(Input data begins)
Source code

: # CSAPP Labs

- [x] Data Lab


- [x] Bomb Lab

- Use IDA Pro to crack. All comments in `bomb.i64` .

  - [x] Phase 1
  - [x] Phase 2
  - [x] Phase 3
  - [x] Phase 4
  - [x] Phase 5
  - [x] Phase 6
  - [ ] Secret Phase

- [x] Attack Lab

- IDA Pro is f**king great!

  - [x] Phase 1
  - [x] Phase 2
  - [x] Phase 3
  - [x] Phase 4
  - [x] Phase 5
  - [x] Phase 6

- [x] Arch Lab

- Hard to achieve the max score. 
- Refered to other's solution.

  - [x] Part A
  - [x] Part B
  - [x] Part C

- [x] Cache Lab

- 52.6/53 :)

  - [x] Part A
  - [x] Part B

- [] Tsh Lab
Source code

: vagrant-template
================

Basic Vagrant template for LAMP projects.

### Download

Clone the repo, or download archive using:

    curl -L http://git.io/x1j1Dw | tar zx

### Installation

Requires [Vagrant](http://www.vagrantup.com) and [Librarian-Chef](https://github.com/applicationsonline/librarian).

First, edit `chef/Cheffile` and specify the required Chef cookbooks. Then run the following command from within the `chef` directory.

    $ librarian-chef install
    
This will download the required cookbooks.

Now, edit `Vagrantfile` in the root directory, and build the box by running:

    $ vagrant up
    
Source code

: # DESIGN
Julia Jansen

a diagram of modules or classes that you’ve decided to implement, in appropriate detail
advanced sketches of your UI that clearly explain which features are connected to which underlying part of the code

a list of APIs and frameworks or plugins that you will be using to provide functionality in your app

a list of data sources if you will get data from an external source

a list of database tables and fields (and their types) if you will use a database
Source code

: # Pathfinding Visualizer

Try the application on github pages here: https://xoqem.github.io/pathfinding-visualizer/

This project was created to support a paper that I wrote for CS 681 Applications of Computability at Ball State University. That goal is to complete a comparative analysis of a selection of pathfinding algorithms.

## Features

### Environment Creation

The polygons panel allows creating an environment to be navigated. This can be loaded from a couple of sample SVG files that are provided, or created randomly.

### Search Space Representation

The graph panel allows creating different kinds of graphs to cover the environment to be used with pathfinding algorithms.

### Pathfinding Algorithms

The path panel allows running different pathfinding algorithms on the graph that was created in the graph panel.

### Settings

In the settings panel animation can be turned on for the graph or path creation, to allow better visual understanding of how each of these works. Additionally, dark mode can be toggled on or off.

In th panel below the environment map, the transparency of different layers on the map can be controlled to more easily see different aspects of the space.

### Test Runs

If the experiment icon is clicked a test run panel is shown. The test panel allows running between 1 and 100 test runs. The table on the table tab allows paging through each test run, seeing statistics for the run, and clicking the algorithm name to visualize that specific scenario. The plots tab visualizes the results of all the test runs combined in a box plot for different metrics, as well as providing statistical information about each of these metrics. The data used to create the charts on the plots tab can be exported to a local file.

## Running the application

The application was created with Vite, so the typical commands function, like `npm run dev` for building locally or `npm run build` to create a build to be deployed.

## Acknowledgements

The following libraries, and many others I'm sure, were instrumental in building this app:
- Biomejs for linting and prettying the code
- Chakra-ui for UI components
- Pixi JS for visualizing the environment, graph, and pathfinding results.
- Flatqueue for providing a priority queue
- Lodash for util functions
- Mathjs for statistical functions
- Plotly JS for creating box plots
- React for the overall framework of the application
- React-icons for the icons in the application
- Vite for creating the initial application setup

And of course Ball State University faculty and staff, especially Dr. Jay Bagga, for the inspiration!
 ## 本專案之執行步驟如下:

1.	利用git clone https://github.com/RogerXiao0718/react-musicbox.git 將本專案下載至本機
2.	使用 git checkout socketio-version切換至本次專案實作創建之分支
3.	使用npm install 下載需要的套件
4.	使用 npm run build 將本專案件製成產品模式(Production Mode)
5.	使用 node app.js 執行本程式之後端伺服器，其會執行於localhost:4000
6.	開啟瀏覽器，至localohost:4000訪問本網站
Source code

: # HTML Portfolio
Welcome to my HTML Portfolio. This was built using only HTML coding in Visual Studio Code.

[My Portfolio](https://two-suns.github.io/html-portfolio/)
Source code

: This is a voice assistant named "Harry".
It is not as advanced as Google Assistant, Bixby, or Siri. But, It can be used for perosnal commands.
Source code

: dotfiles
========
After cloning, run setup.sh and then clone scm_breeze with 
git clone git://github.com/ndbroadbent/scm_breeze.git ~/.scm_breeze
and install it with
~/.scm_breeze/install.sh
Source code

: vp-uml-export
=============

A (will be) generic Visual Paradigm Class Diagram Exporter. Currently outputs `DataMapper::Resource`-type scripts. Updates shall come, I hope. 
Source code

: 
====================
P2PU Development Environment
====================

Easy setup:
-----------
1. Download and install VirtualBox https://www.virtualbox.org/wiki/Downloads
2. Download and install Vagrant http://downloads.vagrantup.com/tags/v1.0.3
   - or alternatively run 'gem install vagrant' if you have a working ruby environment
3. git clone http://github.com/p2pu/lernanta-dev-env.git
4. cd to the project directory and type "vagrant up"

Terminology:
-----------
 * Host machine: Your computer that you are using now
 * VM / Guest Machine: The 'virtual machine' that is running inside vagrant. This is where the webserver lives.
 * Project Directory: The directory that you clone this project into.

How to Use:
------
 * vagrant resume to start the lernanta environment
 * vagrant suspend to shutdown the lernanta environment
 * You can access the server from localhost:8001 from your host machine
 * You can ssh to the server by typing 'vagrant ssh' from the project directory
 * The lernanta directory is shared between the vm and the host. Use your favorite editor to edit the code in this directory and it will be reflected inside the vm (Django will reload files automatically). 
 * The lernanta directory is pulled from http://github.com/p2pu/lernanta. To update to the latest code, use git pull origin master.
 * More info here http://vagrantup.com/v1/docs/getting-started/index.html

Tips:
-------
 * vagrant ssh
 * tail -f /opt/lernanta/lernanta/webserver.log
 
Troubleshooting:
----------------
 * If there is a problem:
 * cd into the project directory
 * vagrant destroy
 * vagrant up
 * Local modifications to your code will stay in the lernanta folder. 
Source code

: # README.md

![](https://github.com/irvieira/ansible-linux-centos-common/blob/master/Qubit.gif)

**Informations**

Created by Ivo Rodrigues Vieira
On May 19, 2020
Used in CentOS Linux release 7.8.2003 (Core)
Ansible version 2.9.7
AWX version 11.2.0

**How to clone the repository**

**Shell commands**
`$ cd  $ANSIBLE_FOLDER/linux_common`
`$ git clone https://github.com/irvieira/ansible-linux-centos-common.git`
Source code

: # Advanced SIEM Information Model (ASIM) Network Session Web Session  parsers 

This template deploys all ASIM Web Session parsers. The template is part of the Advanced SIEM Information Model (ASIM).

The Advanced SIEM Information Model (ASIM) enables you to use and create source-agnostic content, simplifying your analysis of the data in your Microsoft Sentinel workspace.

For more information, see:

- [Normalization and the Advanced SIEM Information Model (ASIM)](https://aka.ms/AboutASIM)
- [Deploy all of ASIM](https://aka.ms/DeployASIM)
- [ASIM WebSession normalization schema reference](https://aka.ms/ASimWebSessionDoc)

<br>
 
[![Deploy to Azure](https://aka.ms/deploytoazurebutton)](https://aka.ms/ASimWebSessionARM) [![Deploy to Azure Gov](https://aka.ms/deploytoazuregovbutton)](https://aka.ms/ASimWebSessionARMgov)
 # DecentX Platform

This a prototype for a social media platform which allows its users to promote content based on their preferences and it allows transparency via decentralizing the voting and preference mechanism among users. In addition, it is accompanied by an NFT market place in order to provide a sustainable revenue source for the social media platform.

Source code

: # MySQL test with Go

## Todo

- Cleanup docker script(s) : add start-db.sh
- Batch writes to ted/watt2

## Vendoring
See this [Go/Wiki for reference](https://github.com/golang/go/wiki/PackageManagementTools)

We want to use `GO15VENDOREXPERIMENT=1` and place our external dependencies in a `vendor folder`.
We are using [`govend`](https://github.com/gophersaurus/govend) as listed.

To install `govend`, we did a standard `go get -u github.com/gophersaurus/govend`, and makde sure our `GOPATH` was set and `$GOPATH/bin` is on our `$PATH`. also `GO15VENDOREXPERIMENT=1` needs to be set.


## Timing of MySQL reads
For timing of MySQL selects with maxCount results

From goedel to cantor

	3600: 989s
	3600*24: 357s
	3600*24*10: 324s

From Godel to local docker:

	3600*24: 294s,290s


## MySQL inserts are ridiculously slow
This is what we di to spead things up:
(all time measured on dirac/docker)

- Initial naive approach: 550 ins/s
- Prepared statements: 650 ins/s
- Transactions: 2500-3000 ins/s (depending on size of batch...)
(Input data ends)
## What you will do
Once you have found every line in the listing that holds the string "machine", copy each of them.

## Reply
 * Host machine: Your computer that you are using now
 * VM / Guest Machine: The 'virtual machine' that is running inside vagrant. This is where the webserver lives.
 * You can access the server from localhost:8001 from your host machine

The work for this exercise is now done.